У каждого осмелившегося на такую честность до конца сердце обнажается сокровенным истинам времени и пространства, жизни , смерти и грядущего суда. И здесь он уже дышит не столько трепетом перед неизвестностью, сколько экстатикой причастия мистической последней реальности, не связанной ни с какими человеческими рамками, в том числе и с нашей рациональностью. Поскольку поиск экстатической полноты — не бегство от реальности. Наоборот — ее полное принятие. Принятие каждого мгновения как экстатической возможности полноты Красоты, которая, одновременно, есть Добро и Любовь. Принятие мгновения как места встречи с вечностью по ту сторону страха смерти. Открытость это встрече в любой конкретной ситуации, в которую мы «заброшены» судьбою- со всеми её вызовами и ограничениями. С приятием своей земной конечности, временности и историчности как неотъемлемых атрибутов бытия здесь и сейчас. С ежемгновенным осознанием смерти как точки отсчета этой «здесь и сейчас жизни» — что делает каждый момент безмерно драгоценным и неповторимым.

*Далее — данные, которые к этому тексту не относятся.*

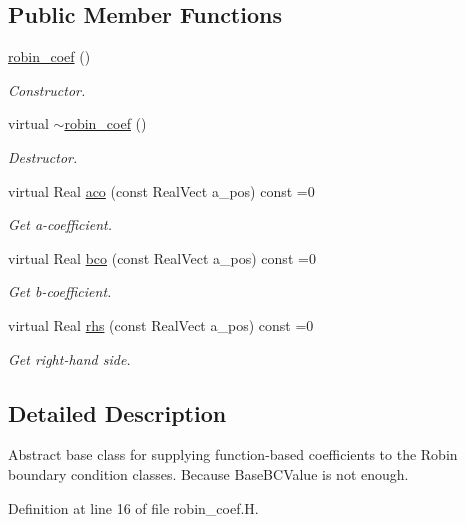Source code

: \subsection*{Public Member Functions}
\begin{DoxyCompactItemize}
\item 
\hyperlink{classrobin__coef_abb8fb6513875f78f5abbbe19ad23e75f}{robin\+\_\+coef} ()
\begin{DoxyCompactList}\small\item\em Constructor. \end{DoxyCompactList}\item 
virtual \hyperlink{classrobin__coef_a146613c83e1507cb2e18303191d78679}{$\sim$robin\+\_\+coef} ()
\begin{DoxyCompactList}\small\item\em Destructor. \end{DoxyCompactList}\item 
virtual Real \hyperlink{classrobin__coef_a0770f01660699dcbc7c610e7d851e9e5}{aco} (const Real\+Vect a\+\_\+pos) const =0
\begin{DoxyCompactList}\small\item\em Get a-\/coefficient. \end{DoxyCompactList}\item 
virtual Real \hyperlink{classrobin__coef_a1bc117783a16f2e97e2a146bcfea1318}{bco} (const Real\+Vect a\+\_\+pos) const =0
\begin{DoxyCompactList}\small\item\em Get b-\/coefficient. \end{DoxyCompactList}\item 
virtual Real \hyperlink{classrobin__coef_a42b98d3d26ec08dd3a8d9b7539445f93}{rhs} (const Real\+Vect a\+\_\+pos) const =0
\begin{DoxyCompactList}\small\item\em Get right-\/hand side. \end{DoxyCompactList}\end{DoxyCompactItemize}


\subsection{Detailed Description}
Abstract base class for supplying function-\/based coefficients to the Robin boundary condition classes. Because Base\+B\+C\+Value is not enough. 

Definition at line 16 of file robin\+\_\+coef.\+H.



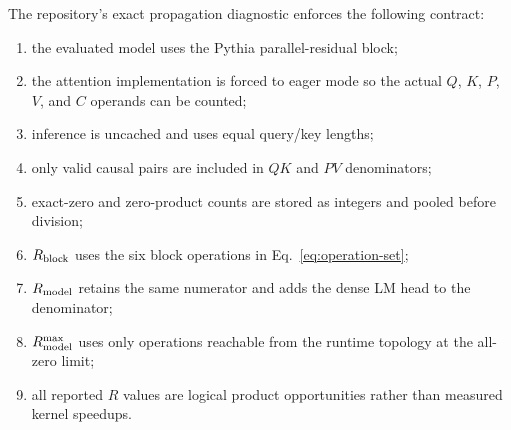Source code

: The repository's exact propagation diagnostic enforces the following contract:
\begin{enumerate}
    \item the evaluated model uses the Pythia parallel-residual block;
    \item the attention implementation is forced to eager mode so the actual
          $Q$, $K$, $P$, $V$, and $C$ operands can be counted;
    \item inference is uncached and uses equal query/key lengths;
    \item only valid causal pairs are included in $QK$ and $PV$ denominators;
    \item exact-zero and zero-product counts are stored as integers and pooled
          before division;
    \item $R_{\block}$ uses the six block operations in
          Eq.~\eqref{eq:operation-set};
    \item $R_{\model}$ retains the same numerator and adds the dense LM head to
          the denominator;
    \item $R_{\model}^{\max}$ uses only operations reachable from the runtime
          topology at the all-zero limit;
    \item all reported $R$ values are logical product opportunities rather than
          measured kernel speedups.
\end{enumerate}

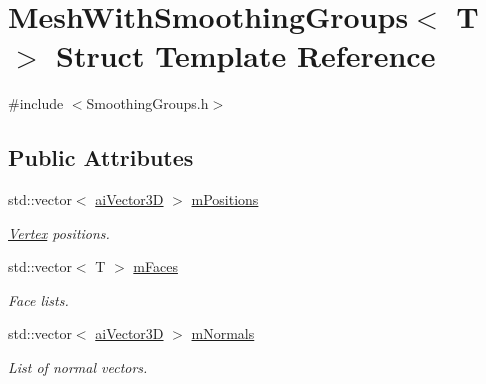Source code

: \hypertarget{struct_mesh_with_smoothing_groups}{\section{Mesh\+With\+Smoothing\+Groups$<$ T $>$ Struct Template Reference}
\label{struct_mesh_with_smoothing_groups}
}


{\ttfamily \#include $<$Smoothing\+Groups.\+h$>$}

\subsection*{Public Attributes}
\begin{DoxyCompactItemize}
\item 
\hypertarget{struct_mesh_with_smoothing_groups_a06bfcf700c819e3a14e3bc1df88b729e}{std\+::vector$<$ \hyperlink{structai_vector3_d}{ai\+Vector3\+D} $>$ \hyperlink{struct_mesh_with_smoothing_groups_a06bfcf700c819e3a14e3bc1df88b729e}{m\+Positions}}\label{struct_mesh_with_smoothing_groups_a06bfcf700c819e3a14e3bc1df88b729e}

\begin{DoxyCompactList}\small\item\em \hyperlink{struct_vertex}{Vertex} positions. \end{DoxyCompactList}\item 
\hypertarget{struct_mesh_with_smoothing_groups_aa85873c9e454c314e05f0dc6f4bf22e9}{std\+::vector$<$ T $>$ \hyperlink{struct_mesh_with_smoothing_groups_aa85873c9e454c314e05f0dc6f4bf22e9}{m\+Faces}}\label{struct_mesh_with_smoothing_groups_aa85873c9e454c314e05f0dc6f4bf22e9}

\begin{DoxyCompactList}\small\item\em Face lists. \end{DoxyCompactList}\item 
\hypertarget{struct_mesh_with_smoothing_groups_a3ea96b42a7cf37d64dfa38307018ecdc}{std\+::vector$<$ \hyperlink{structai_vector3_d}{ai\+Vector3\+D} $>$ \hyperlink{struct_mesh_with_smoothing_groups_a3ea96b42a7cf37d64dfa38307018ecdc}{m\+Normals}}\label{struct_mesh_with_smoothing_groups_a3ea96b42a7cf37d64dfa38307018ecdc}

\begin{DoxyCompactList}\small\item\em List of normal vectors. \end{DoxyCompactList}\end{DoxyCompactItemize}


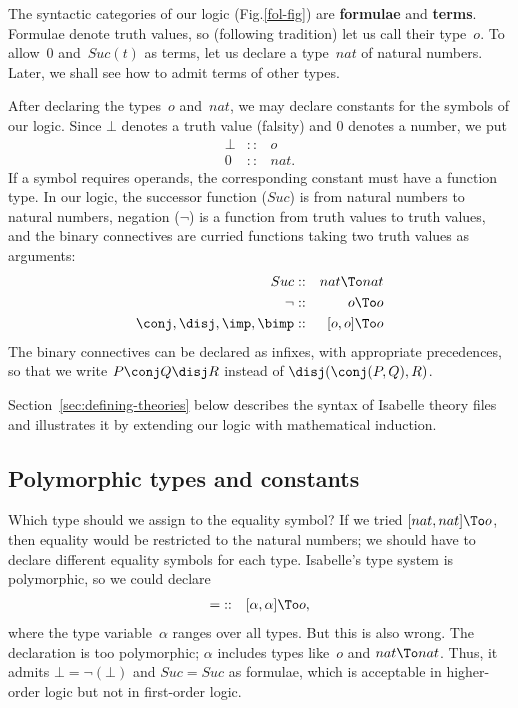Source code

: The syntactic categories of our logic (Fig.\ts\ref{fol-fig}) are {\bf
  formulae} and {\bf terms}.  Formulae denote truth values, so (following
tradition) let us call their type~$o$.  To allow~0 and~$Suc(t)$ as terms,
let us declare a type~$nat$ of natural numbers.  Later, we shall see
how to admit terms of other types.

After declaring the types~$o$ and~$nat$, we may declare constants for the
symbols of our logic.  Since $\bot$ denotes a truth value (falsity) and 0
denotes a number, we put \begin{eqnarray*}
  \bot  & :: & o \\
  0     & :: & nat.
\end{eqnarray*}
If a symbol requires operands, the corresponding constant must have a
function type.  In our logic, the successor function
($Suc$) is from natural numbers to natural numbers, negation ($\neg$) is a
function from truth values to truth values, and the binary connectives are
curried functions taking two truth values as arguments: 
\begin{eqnarray*}
  Suc    & :: & nat\To nat  \\
  {\neg} & :: & o\To o      \\
  \conj,\disj,\imp,\bimp  & :: & [o,o]\To o 
\end{eqnarray*}
The binary connectives can be declared as infixes, with appropriate
precedences, so that we write $P\conj Q\disj R$ instead of
$\disj(\conj(P,Q), R)$.

Section~\ref{sec:defining-theories} below describes the syntax of Isabelle
theory files and illustrates it by extending our logic with mathematical
induction.


\subsection{Polymorphic types and constants} \label{polymorphic}

Which type should we assign to the equality symbol?  If we tried
$[nat,nat]\To o$, then equality would be restricted to the natural
numbers; we should have to declare different equality symbols for each
type.  Isabelle's type system is polymorphic, so we could declare
\begin{eqnarray*}
  {=}  & :: & [\alpha,\alpha]\To o,
\end{eqnarray*}
where the type variable~$\alpha$ ranges over all types.
But this is also wrong.  The declaration is too polymorphic; $\alpha$
includes types like~$o$ and $nat\To nat$.  Thus, it admits
$\bot=\neg(\bot)$ and $Suc=Suc$ as formulae, which is acceptable in
higher-order logic but not in first-order logic.

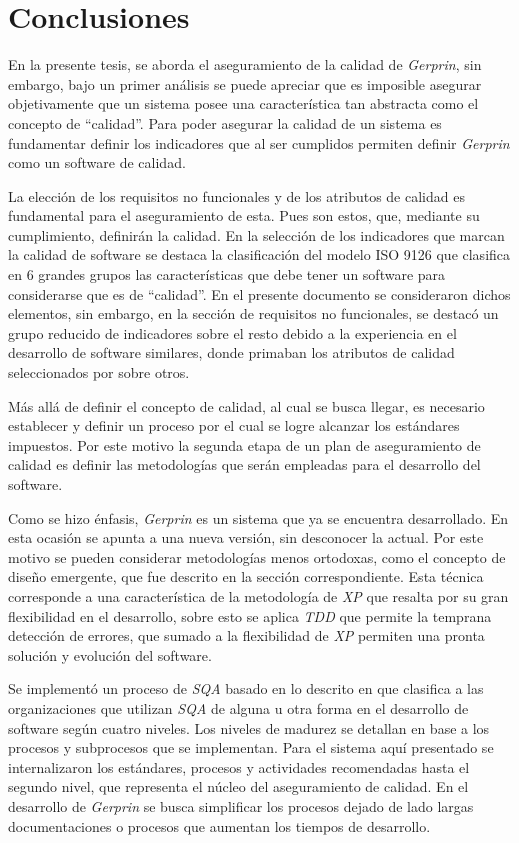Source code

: 
\chapter{Conclusiones }

En la presente tesis, se aborda el aseguramiento de la calidad de \emph{Gerprin}, sin embargo, bajo un primer análisis se puede apreciar que es imposible asegurar objetivamente que un sistema posee una característica tan abstracta como el concepto de “calidad”. Para poder asegurar la calidad de un sistema es fundamentar definir los indicadores que al ser cumplidos permiten definir \emph{Gerprin} como un software de calidad.

La elección de los requisitos no funcionales y de los atributos de calidad es fundamental para el aseguramiento de esta. Pues son estos, que, mediante su cumplimiento, definirán la calidad. En la selección de los indicadores que marcan la calidad de software se destaca la clasificación del modelo ISO 9126 que clasifica en 6 grandes grupos las características que debe tener un software para considerarse que es de “calidad”. En el presente documento se consideraron dichos elementos, sin embargo, en la sección de requisitos no funcionales, se destacó un grupo reducido de indicadores sobre el resto debido a la experiencia en el desarrollo de software similares, donde primaban los atributos de calidad seleccionados por sobre otros.

Más allá de definir el concepto de calidad, al cual se busca llegar, es necesario establecer y definir un proceso por el cual se logre alcanzar los estándares impuestos. Por este motivo la segunda etapa de un plan de aseguramiento de calidad es definir las metodologías que serán empleadas para el desarrollo del software. 

Como se hizo énfasis, \emph{Gerprin} es un sistema que ya se encuentra desarrollado. En esta ocasión se apunta a una nueva versión, sin desconocer la actual. Por este motivo se pueden considerar metodologías menos ortodoxas, como el concepto de diseño emergente, que fue descrito en la sección correspondiente. Esta técnica corresponde a una característica de la metodología de \emph{XP} que resalta por su gran flexibilidad en el desarrollo, sobre esto se aplica \emph{TDD} que permite la temprana detección de errores, que sumado a la flexibilidad de \emph{XP} permiten una pronta solución y evolución del software.

Se implementó un proceso de \emph{SQA} basado en lo descrito en \citep{web00} que clasifica a las organizaciones que utilizan \emph{SQA} de alguna u otra forma en el desarrollo de software según cuatro niveles. Los niveles de madurez se detallan en base a los procesos y subprocesos que se implementan. Para el sistema aquí presentado se internalizaron los estándares, procesos y actividades recomendadas hasta el segundo nivel, que representa el núcleo del aseguramiento de calidad. En el desarrollo de \emph{Gerprin} se busca simplificar los procesos dejado de lado largas documentaciones o procesos que aumentan los tiempos de desarrollo. 

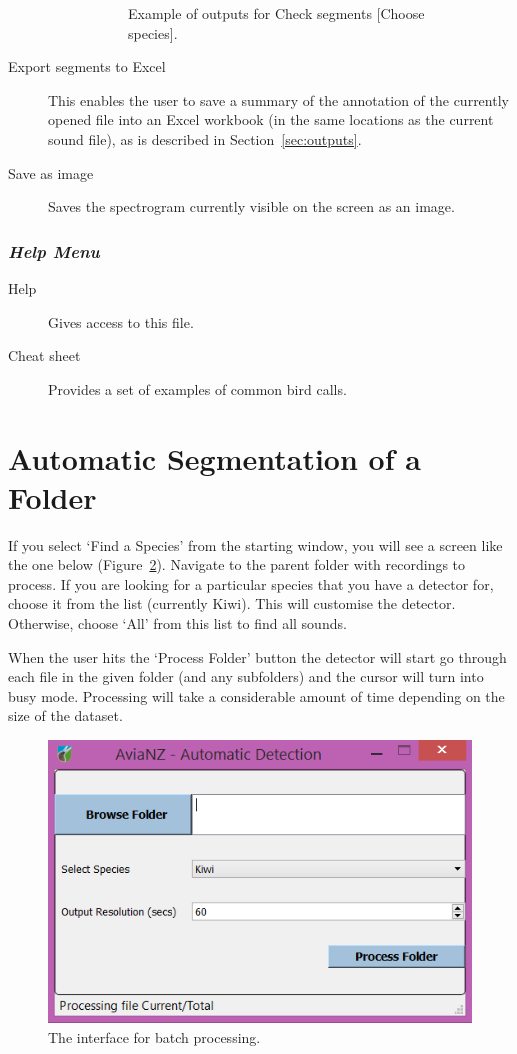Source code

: \documentclass{article}
\begin{document}
\begin{description}
\begin{description}
\begin{figure}
	\caption{Example of outputs for Check segments [Choose species].}
	\label{check2}
	\end{figure}
	\end{description}

\item [Export segments to Excel] This enables the user to save a summary of the annotation of the currently opened file into an Excel workbook (in the same locations as the current sound file), as is described in Section~\ref{sec:outputs}. 
\item [Save as image] Saves the spectrogram currently visible on the screen as an image.
\end{description}

\subsubsection{{\em Help Menu}}

\begin{description}
\item [Help] Gives access to this file.
\item [Cheat sheet] Provides a set of examples of common bird calls. 
\end{description}


\section{Automatic Segmentation of a Folder}
\label{sec:auto}
If you select `Find a Species' from the starting window, you will see a screen like the one below (Figure~\ref{batch}). Navigate to the parent folder with recordings to process. If you are looking for a particular species that you have a detector for, choose it from the list (currently Kiwi). This will customise the detector. Otherwise, choose `All' from this list to find all sounds. 

When the user hits the `Process Folder' button the detector will start go through each file in the given folder (and any subfolders) and the cursor will turn into busy mode. Processing will take a considerable amount of time depending on the size of the dataset.

\begin{figure}[h!]
\centering
\includegraphics[width=.5\textwidth]{Figs/proc_folder}
\caption{The interface for batch processing.}
\label{batch}
\end{figure}
\end{document}
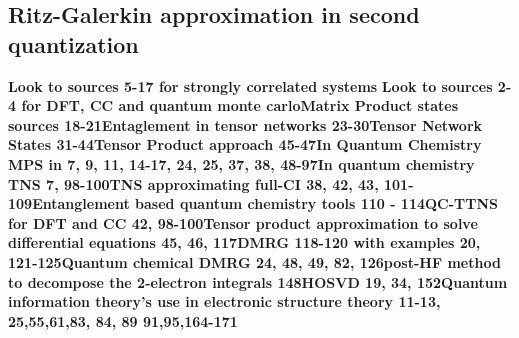 \documentclass[10pt, draft]{article}
\begin{document}
 \subsection{Ritz-Galerkin approximation in second quantization}
  \linebreak[1]  



\textbf{Look to sources 5-17 for strongly correlated systems} \linebreak[1]
 \textbf{Look to sources 2-4 for DFT, CC and quantum monte carlo}\linebreak[1]
 \textbf{Matrix Product states sources 18-21}\linebreak[1]
 \textbf{Entaglement in tensor networks 23-30}\linebreak[1]
 \textbf{Tensor Network States 31-44}\linebreak[1]
 \textbf{Tensor Product approach 45-47}\linebreak[1]
 \textbf{In Quantum Chemistry MPS in 7, 9, 11, 14-17, 24, 25, 37, 38, 48-97}\linebreak[1]
 \textbf{In quantum chemistry TNS 7, 98-100}\linebreak[1]
 \textbf{TNS approximating full-CI 38, 42, 43, 101-109}\linebreak[1]
 \textbf{Entanglement based quantum chemistry tools 110 - 114}\linebreak[1]
 \textbf{QC-TTNS for DFT and CC 42, 98-100}\linebreak[1]
 \textbf{Tensor product approximation to solve differential equations 45, 46, 117}\linebreak[1]
 \textbf{DMRG 118-120 with examples 20, 121-125}\linebreak[1]
 \textbf{Quantum chemical DMRG 24, 48, 49, 82, 126}\linebreak[1]
 \textbf{post-HF method to decompose the 2-electron integrals 148}\linebreak[1]
 \textbf{HOSVD 19, 34, 152}\linebreak[1]
 \textbf{Quantum information theory's use in electronic structure theory 11-13, 25,55,61,83, 84, 89 91,95,164-171}\linebreak[1]
  
\end{document}
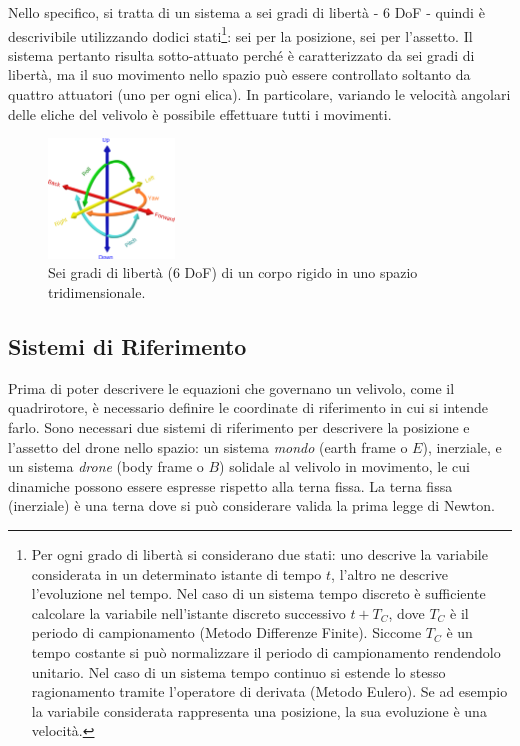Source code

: Nello specifico, si tratta di un sistema a sei gradi di libertà - 6 \ac{DoF} - quindi è descrivibile utilizzando dodici stati\footnote{Per ogni grado di libertà si considerano due stati: uno descrive la variabile considerata in un determinato istante di tempo $t$, l'altro ne descrive l'evoluzione nel tempo. Nel caso di un sistema tempo discreto è sufficiente calcolare la variabile nell'istante discreto successivo $t + T_C$, dove $T_C$ è il periodo di campionamento (Metodo Differenze Finite). Siccome $T_C$ è un tempo costante si può normalizzare il periodo di campionamento rendendolo unitario. Nel caso di un sistema tempo continuo si estende lo stesso ragionamento tramite l'operatore di derivata (Metodo Eulero). Se ad esempio la variabile considerata rappresenta una posizione, la sua evoluzione è una velocità.}: sei per la posizione, sei per l'assetto. Il sistema pertanto risulta sotto-attuato perché è caratterizzato da sei gradi di libertà, ma il suo movimento nello spazio può essere controllato soltanto da quattro attuatori (uno per ogni elica). In particolare, variando le velocità angolari delle eliche del velivolo è possibile effettuare tutti i movimenti.

\begin{figure}[H]
    \centering
    \includegraphics[width=0.3\textwidth]{gfx/6dof}
    \caption[Sei gradi di libertà (6 \acs{DoF}) di un corpo rigido in uno spazio tridimensionale.]{Sei gradi di libertà (6 \acs{DoF}) di un corpo rigido in uno spazio tridimensionale.}
\end{figure}

\subsection{Sistemi di Riferimento}

Prima di poter descrivere le equazioni che governano un velivolo, come il quadrirotore, è necessario definire le coordinate di riferimento in cui si intende farlo. Sono necessari due sistemi di riferimento per descrivere la posizione e l'assetto del drone nello spazio: un sistema \emph{mondo} (earth frame o $E$), inerziale, e un sistema \emph{drone} (body frame o $B$) solidale al velivolo in movimento, le cui dinamiche possono essere espresse rispetto alla terna fissa. La terna fissa (inerziale) è una terna dove si può considerare valida la prima legge di Newton.\\

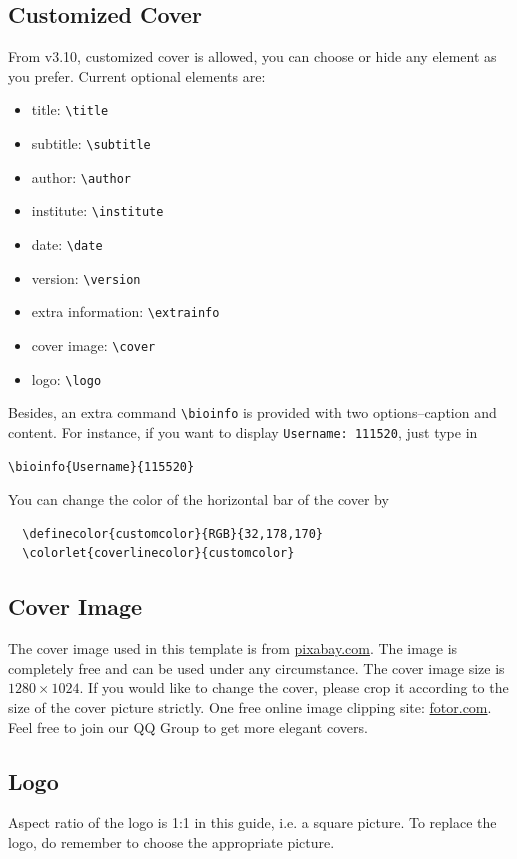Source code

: \documentclass[11pt]{boyogalaelegantbook}
\begin{document}
\subsection{Customized Cover}
From v3.10, customized cover is allowed, you can choose or hide any element as you prefer. Current optional elements are:
\begin{itemize}
  \item title: \lstinline{\title}
  \item subtitle: \lstinline{\subtitle}
  \item author: \lstinline{\author}
  \item institute: \lstinline{\institute}
  \item date: \lstinline{\date}
  \item version: \lstinline{\version}
  \item extra information: \lstinline{\extrainfo}
  \item cover image: \lstinline{\cover}
  \item logo: \lstinline{\logo}
\end{itemize}

Besides, an extra command \lstinline{\bioinfo} is provided with two options--caption and content. For instance, if you want to display \lstinline{Username: 111520}, just type in

\begin{lstlisting}
\bioinfo{Username}{115520}
\end{lstlisting}

You can change the color of the horizontal bar of the cover by
\begin{lstlisting}
  \definecolor{customcolor}{RGB}{32,178,170}
  \colorlet{coverlinecolor}{customcolor}
\end{lstlisting}

\subsection{Cover Image}
The cover image used in this template is from \href{https://pixabay.com/en/tea-time-poetry-coffee-reading-3240766/}{pixabay.com}. The image is completely free and can be used under any circumstance. The cover image size is $1280 \times 1024$. If you would like to change the cover, please crop it according to the size of the cover picture strictly. One free online image clipping site: \href{https://www.fotor.com/cn}{fotor.com}. Feel free to join our QQ Group to get more elegant covers.

\subsection{Logo}
Aspect ratio of the logo is 1:1 in this guide, i.e. a square picture. To replace the logo, do remember to choose the appropriate picture.
\end{document}
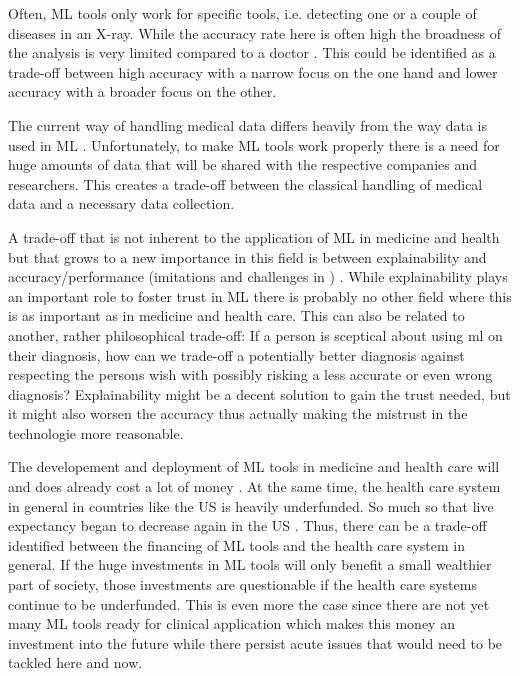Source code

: Often, ML tools only work for specific tools, i.e. detecting one or a couple of diseases in an X-ray. While the accuracy rate here is often high the broadness of the analysis is very limited compared to a doctor \cite{topol2019high}. This could be identified as a trade-off between high accuracy with a narrow focus on the one hand and lower accuracy with a broader focus on the other.


The current way of handling medical data differs heavily from the way data is used in ML \cite{he2019practical}. Unfortunately, to make ML tools work properly there is a need for huge amounts of data that will be shared with the respective companies and researchers. This creates a trade-off between the classical handling of medical data and a necessary data collection.


A trade-off that is not inherent to the application of ML in medicine and health but that grows to a new importance in this field is between explainability and accuracy/performance \cite{topol2019high, kelly2019key} (imitations and challenges in \cite{topol2019high}) . While explainability plays an important role to foster trust in ML there is probably no other field where this is as important as in medicine and health care. This can also be related to another, rather philosophical trade-off: If a person is sceptical about using ml on their diagnosis, how can we trade-off a potentially better diagnosis against respecting the persons wish with possibly risking a less accurate or even wrong diagnosis? Explainability might be a decent solution to gain the trust needed, but it might also worsen the accuracy thus actually making the mistrust in the technologie more reasonable.


The developement and deployment of ML tools in medicine and health care will and does already cost a lot of money  \cite{he2019practical}. At the same time, the health care system in general in countries like the US is heavily underfunded. So much so that live expectancy began to decrease again in the US \cite{topol2019high}. Thus, there can be a trade-off identified between the financing of ML tools and the health care system in general. If the huge investments in ML tools will only benefit a small wealthier part of society, those investments are questionable if the health care systems continue to be underfunded. This is even more the case since there are not yet many ML tools ready for clinical application which makes this money an investment into the future while there persist acute issues that would need to be tackled here and now.


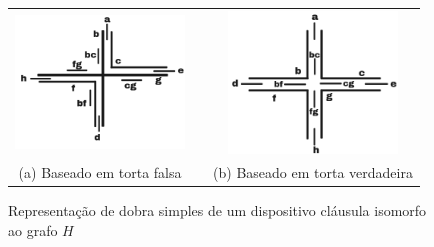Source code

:\begin{figure}[htb]
  \centering
  \begin{tabular}{c c c }
    \includegraphics[width=4.5cm]{./img/falsePie.png}  %
    & &\includegraphics[width=4.5cm]{./img/truePie.png} %
    \\%
    {\footnotesize (a) Baseado em torta falsa}  & &  {\footnotesize(b) Baseado em torta verdadeira}\\
  \end{tabular}
  \caption{Representação de dobra simples  de um dispositivo cláusula isomorfo ao grafo $H$} \label{fig:falseAndTruePie}
\end{figure}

В этой полной разомкнутости мгновения конечной реальности мы только и можем быть по-настоящему открыты для трансцендентного — для того, что выходит далеко за пределы нашего эмпирического опыта, эмоциональной обыденности и даже за рамки нашей смертности. Сердце, лишенное страха перед смертью и многослойных генетических и приобретенных предубеждений, на этом страхе основанных, становится проводником высшей и конечной реальности, источником «творчества из ничего» и подлинно духовного преображения.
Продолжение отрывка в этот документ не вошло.